Calculating RMS and Peak Values of Electric Fire

[suf7]

A one bar electric fire has a power rating of 1000W (1kW). If the RMS voltage of the mains is 240V, find the RMS value of the current flowing in the fire and the peak values of current and voltage?

Can some one please help me??..Its a past exam question and i don't even know how to start it??..What do i do??

 

[OlderDan]

A one bar electric fire has a power rating of 1000W (1kW). If the RMS voltage of the mains is 240V, find the RMS value of the current flowing in the fire and the peak values of current and voltage?
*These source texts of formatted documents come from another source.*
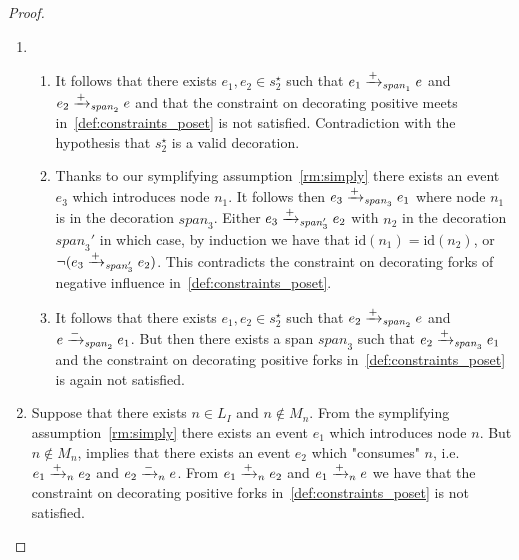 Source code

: \begin{proof}
  \begin{enumerate}
  \item
  \begin{enumerate}
  \item It follows that there exists $e_1,e_2\in s_2^{\star}$ such that $e_1\mathrel{\xrightarrow{+}}_{\mathit{span}_1} e$ and $e_2\mathrel{\xrightarrow{+}}_{\mathit{span}_2} e$ and that the constraint on decorating positive meets in~\autoref{def:constraints_poset} is not satisfied. Contradiction with the hypothesis that $s_2^{\star}$ is a valid decoration.
  \item Thanks to our symplifying assumption~\autoref{rm:simply} there exists an event $e_3$ which introduces node $n_1$. It follows then $e_3\mathrel{\xrightarrow{+}}_{\mathit{span}_3} e_1$ where node $n_1$ is in the decoration $\mathit{span}_3$. Either $e_3\mathrel{\xrightarrow{+}}_{\mathit{span}_3'} e_2$ with $n_2$ in the decoration $\mathit{span}_3'$ in which case, by induction we have that $\text{id}(n_1) = \text{id}(n_2)$, or $\neg(e_3\mathrel{\xrightarrow{+}}_{\mathit{span}_3'} e_2)$. This contradicts the constraint on decorating forks of negative influence in~\autoref{def:constraints_poset}.
  \item It follows that there exists $e_1,e_2\in s_2^{\star}$ such that $e_2\mathrel{\xrightarrow{+}}_{\mathit{span}_2} e$ and $e\mathrel{\xrightarrow{-}}_{\mathit{span}_2} e_1$. But then there exists a span ${\mathit{span}_3}$ such that $e_2\mathrel{\xrightarrow{+}}_{\mathit{span}_3} e_1$ and the constraint on decorating positive forks in~\autoref{def:constraints_poset} is again not satisfied.
  \end{enumerate}
  \item Suppose that there exists $n\in L_I$ and $n\notin M_n$. From the symplifying assumption~\autoref{rm:simply} there exists an event $e_1$ which introduces node $n$. But $n\notin M_n$, implies that there exists an event $e_2$ which "consumes" $n$, i.e. $e_1\mathrel{\xrightarrow{+}}_n e_2$ and $e_2\mathrel{\xrightarrow{-}}_n e$. %
From $e_1\mathrel{\xrightarrow{+}}_n e_2$ and $e_1\mathrel{\xrightarrow{+}}_n e$ we have that the constraint on decorating positive forks in~\autoref{def:constraints_poset} is not satisfied.
  \end{enumerate}
\end{proof}


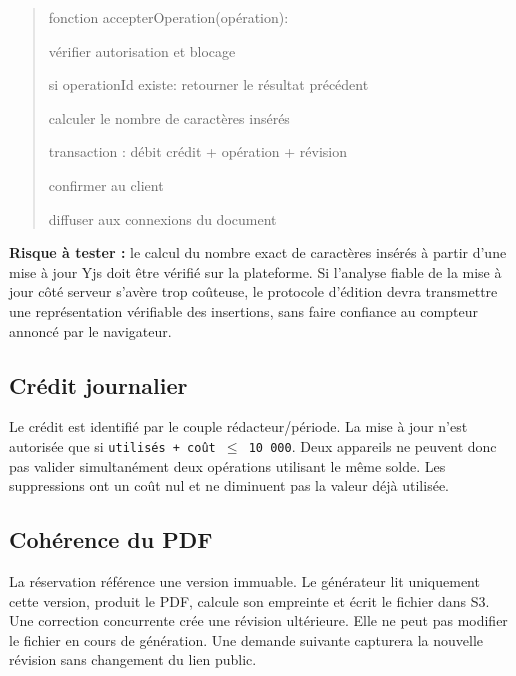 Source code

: \begin{quote}
\small\ttfamily\raggedright
fonction accepterOperation(opération):\par
\hspace*{1em}vérifier autorisation et blocage\par
\hspace*{1em}si operationId existe: retourner le résultat précédent\par
\hspace*{1em}calculer le nombre de caractères insérés\par
\hspace*{1em}transaction : débit crédit + opération + révision\par
\hspace*{1em}confirmer au client\par
\hspace*{1em}diffuser aux connexions du document
\end{quote}

\textbf{Risque à tester :} le calcul du nombre exact de caractères insérés à partir d'une mise à jour Yjs doit être vérifié sur la plateforme. Si l'analyse fiable de la mise à jour côté serveur s'avère trop coûteuse, le protocole d'édition devra transmettre une représentation vérifiable des insertions, sans faire confiance au compteur annoncé par le navigateur.


\subsection{Crédit journalier}

Le crédit est identifié par le couple rédacteur/période. La mise à jour n'est autorisée que si \texttt{utilisés + coût \ensuremath{\leq} 10 000}. Deux appareils ne peuvent donc pas valider simultanément deux opérations utilisant le même solde. Les suppressions ont un coût nul et ne diminuent pas la valeur déjà utilisée.


\subsection{Cohérence du PDF}

La réservation référence une version immuable. Le générateur lit uniquement cette version, produit le PDF, calcule son empreinte et écrit le fichier dans S3. Une correction concurrente crée une révision ultérieure. Elle ne peut pas modifier le fichier en cours de génération. Une demande suivante capturera la nouvelle révision sans changement du lien public.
Can some one please help me??..Its a past exam question and i don't even know how to start it??..What do i do??

What is a "one bar electric fire"? The answer depends on the power factor of the circuit. If it is just a resistive heater, the voltage and the current are in phase, and the calculation of current is simple ohms law. The power would just be P = IV

 

[xanthym]

A one bar electric fire has a power rating of 1000W (1kW). If the RMS voltage of the mains is 240V, find the RMS value of the current flowing in the fire and the peak values of current and voltage?

Can some one please help me??..Its a past exam question and i don't even know how to start it??..What do i do??

SOLUTION HINTS:
This problem is designed to distinguish between RMS and Peak values of Voltage, Current, and Power for a purely resistive load. We are given:
{RMS Voltage} = (240 V)
{RMS Power Rating for Resistive Load} = (1000 W)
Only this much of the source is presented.